The Company shall also provide disability insurance for the benefit of
the Employee and pay all premiums with respect thereto, which insurance shall
supplement the Company's current disability insurance benefits to the Employee.
The policy or policies for such disability insurance shall provide for benefits
in the amount of $6,000 per month for a maximum of five years, which benefits
shall commence 90 days after the date of the Employee's disability (as
determined under the terms of such policy).
Section 6. Termination of Employment.
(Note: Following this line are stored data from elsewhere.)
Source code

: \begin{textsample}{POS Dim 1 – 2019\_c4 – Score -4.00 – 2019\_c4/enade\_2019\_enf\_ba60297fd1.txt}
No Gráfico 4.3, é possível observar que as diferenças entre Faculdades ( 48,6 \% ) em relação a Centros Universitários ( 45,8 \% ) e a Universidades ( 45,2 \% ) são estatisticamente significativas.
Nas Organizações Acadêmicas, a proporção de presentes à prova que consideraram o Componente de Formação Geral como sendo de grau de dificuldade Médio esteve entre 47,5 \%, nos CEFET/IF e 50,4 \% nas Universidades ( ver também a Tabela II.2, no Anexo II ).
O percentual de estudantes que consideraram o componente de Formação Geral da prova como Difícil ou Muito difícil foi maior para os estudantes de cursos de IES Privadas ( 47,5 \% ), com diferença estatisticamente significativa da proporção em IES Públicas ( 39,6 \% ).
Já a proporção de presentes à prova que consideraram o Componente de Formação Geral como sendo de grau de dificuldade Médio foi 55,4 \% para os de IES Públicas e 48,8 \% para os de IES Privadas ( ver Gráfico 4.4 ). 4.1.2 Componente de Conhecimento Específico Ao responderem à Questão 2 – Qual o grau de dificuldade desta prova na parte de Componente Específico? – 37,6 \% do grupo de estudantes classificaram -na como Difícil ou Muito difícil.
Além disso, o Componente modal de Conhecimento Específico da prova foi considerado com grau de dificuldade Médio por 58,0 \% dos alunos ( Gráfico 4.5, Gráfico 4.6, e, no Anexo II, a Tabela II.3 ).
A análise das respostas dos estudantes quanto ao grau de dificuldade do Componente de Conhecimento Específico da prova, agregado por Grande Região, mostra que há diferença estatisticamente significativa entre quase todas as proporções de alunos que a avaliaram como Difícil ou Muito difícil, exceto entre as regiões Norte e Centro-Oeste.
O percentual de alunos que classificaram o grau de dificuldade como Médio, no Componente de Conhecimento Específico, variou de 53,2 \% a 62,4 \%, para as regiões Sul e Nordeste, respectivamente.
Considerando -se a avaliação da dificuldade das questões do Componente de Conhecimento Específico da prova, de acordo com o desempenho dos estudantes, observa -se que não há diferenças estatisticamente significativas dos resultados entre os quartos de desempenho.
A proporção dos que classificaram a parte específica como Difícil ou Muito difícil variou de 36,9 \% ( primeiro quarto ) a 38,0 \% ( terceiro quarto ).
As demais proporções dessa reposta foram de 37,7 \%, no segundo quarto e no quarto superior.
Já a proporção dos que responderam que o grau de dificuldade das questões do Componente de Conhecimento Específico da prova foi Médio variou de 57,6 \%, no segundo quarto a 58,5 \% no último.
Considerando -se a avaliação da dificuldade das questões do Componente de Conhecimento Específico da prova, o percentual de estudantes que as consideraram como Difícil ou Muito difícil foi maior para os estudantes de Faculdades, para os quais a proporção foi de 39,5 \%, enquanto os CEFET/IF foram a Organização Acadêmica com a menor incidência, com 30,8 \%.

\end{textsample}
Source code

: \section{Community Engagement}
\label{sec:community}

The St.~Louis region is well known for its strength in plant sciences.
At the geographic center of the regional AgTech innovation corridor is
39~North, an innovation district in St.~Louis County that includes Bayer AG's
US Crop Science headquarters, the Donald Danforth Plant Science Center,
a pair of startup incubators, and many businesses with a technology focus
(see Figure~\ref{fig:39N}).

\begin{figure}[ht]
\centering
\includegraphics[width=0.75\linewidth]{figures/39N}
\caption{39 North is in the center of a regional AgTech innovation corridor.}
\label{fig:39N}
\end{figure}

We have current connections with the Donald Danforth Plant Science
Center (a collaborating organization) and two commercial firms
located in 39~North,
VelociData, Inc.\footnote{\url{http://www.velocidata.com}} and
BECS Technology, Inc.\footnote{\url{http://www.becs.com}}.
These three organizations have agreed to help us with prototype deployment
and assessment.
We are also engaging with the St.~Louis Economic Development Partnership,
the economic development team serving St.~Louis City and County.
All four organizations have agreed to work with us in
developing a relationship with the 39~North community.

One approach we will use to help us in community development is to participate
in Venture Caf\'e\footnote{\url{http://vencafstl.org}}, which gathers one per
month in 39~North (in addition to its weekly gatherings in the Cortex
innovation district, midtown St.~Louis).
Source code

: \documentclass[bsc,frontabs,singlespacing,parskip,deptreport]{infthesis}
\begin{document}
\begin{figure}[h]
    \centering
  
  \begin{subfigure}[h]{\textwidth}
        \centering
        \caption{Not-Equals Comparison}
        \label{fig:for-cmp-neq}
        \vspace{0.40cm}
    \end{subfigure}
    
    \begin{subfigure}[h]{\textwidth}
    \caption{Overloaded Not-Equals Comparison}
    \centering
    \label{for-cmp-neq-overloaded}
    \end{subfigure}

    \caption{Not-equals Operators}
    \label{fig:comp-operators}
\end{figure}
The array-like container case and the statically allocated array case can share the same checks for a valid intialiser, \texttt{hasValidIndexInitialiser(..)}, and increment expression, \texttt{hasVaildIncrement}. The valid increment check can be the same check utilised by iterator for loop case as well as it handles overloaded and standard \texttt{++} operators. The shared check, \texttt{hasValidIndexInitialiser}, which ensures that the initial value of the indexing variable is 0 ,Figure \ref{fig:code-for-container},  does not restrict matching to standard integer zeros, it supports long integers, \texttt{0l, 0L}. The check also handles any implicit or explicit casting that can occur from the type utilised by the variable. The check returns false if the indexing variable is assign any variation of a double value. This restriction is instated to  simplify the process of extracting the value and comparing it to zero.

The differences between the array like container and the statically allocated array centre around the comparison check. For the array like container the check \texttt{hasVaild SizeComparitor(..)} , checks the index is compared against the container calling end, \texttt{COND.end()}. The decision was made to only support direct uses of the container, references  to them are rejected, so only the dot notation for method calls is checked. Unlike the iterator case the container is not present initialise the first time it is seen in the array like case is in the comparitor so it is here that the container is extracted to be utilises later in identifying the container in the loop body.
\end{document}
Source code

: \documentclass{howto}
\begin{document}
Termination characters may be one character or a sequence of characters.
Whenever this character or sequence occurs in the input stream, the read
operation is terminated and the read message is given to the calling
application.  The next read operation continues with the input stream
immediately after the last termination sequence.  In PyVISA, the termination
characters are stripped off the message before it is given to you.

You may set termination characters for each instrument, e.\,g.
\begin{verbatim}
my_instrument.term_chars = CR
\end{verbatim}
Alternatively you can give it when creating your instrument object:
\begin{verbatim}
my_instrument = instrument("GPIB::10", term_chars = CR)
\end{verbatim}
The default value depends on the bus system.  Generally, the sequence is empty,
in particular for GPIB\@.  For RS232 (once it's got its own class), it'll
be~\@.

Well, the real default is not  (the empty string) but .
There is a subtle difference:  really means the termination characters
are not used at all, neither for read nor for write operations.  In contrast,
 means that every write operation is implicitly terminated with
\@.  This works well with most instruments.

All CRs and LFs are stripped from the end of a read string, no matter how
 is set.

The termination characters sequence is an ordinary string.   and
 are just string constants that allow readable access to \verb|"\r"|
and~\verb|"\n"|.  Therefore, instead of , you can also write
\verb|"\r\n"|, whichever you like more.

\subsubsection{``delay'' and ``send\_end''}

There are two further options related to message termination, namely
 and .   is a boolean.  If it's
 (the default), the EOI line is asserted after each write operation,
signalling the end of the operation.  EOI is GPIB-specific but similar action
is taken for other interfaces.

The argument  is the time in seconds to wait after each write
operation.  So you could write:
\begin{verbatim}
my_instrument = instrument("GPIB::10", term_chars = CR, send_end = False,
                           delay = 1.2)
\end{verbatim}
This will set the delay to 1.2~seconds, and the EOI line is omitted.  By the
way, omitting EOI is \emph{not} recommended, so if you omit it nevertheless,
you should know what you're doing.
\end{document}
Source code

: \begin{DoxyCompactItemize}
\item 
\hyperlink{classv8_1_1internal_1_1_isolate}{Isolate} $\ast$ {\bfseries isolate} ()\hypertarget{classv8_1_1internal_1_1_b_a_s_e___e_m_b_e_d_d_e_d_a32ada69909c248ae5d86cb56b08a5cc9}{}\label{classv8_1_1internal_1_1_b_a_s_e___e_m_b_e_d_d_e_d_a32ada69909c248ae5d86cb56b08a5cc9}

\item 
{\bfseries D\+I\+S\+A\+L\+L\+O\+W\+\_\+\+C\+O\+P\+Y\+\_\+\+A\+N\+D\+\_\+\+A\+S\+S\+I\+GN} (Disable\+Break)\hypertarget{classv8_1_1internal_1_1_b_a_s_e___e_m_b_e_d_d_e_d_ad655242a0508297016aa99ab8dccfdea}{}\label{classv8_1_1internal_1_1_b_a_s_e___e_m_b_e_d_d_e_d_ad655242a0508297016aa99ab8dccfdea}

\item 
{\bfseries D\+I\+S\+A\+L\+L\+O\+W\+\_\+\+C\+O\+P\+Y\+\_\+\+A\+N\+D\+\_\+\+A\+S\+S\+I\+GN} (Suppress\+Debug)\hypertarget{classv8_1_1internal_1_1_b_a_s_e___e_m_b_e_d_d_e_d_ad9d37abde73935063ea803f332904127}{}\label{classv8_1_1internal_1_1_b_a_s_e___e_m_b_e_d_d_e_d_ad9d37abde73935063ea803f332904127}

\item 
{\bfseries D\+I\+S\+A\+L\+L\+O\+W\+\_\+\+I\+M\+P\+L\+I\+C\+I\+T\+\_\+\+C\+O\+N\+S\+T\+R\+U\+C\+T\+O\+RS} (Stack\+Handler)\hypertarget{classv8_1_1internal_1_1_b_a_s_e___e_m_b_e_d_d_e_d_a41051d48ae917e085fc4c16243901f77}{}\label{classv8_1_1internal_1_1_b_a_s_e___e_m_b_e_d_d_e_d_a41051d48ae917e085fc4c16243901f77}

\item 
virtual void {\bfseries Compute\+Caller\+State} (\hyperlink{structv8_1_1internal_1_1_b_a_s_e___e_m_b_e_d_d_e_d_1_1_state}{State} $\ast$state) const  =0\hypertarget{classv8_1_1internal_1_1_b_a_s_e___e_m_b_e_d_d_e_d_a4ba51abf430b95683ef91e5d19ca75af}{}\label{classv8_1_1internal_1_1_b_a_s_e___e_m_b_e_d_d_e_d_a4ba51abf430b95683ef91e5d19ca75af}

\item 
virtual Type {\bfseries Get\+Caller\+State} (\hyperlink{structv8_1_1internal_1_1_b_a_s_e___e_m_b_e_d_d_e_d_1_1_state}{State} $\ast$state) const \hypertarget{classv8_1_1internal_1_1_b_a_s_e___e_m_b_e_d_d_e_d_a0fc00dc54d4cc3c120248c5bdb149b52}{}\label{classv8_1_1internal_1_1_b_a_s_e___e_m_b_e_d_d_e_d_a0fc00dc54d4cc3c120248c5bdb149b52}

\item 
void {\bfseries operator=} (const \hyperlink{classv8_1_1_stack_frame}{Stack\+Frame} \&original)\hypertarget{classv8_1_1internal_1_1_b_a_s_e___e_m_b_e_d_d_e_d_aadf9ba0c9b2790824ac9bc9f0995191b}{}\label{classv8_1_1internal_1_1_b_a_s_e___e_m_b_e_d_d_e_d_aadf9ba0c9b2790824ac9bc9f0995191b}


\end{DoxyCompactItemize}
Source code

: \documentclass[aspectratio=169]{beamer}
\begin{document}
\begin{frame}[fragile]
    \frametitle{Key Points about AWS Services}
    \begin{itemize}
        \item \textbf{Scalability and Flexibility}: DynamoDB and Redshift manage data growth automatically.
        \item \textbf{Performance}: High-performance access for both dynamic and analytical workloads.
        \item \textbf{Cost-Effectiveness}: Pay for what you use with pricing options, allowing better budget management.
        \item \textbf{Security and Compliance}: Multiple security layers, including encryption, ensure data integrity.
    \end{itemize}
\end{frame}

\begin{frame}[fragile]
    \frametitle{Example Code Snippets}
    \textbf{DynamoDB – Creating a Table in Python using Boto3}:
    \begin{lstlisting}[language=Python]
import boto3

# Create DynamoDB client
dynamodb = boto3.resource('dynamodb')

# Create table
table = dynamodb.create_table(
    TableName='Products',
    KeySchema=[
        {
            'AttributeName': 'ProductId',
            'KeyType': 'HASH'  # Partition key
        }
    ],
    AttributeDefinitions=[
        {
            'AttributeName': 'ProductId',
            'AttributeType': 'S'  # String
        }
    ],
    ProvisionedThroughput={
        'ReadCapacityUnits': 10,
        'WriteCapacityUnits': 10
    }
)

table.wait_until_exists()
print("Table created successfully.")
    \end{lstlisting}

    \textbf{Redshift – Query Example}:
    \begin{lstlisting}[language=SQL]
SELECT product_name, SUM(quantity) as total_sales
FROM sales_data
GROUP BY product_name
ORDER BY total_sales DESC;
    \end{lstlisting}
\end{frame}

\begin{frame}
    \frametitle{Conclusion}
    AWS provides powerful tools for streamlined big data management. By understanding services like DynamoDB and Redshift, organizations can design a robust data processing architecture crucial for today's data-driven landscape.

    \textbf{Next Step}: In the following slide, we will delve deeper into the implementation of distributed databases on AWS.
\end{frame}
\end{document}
The Employee's employment under
this agreement may be terminated:
(a) By the Employee with or without cause upon giving 90 days
advance written notice to the Company, provided that the Employee shall
continue to perform all duties under this agreement until the earlier
of:
(i) The expiration date of such 90-day period; or
(ii) Any earlier date which may be specified by the
Company.
(b) By the Company upon the occurrence of any one of the
following events or any time thereafter:
(i) The Employee fails to fully perform and observe
all obligations and conditions to be performed and observed by
the Employee under this agreement, or under any other
agreement between the Employee and the Company, and fails to
correct such problem within 10 days after notice by the Board
of Directors to do so or, if it is impossible to correct such
problem within such 10 days, fails to commence the action
necessary to correct such problem and continues diligently to
pursue such action until the correction is complete; or
(ii) The Employee is under a long-term disability.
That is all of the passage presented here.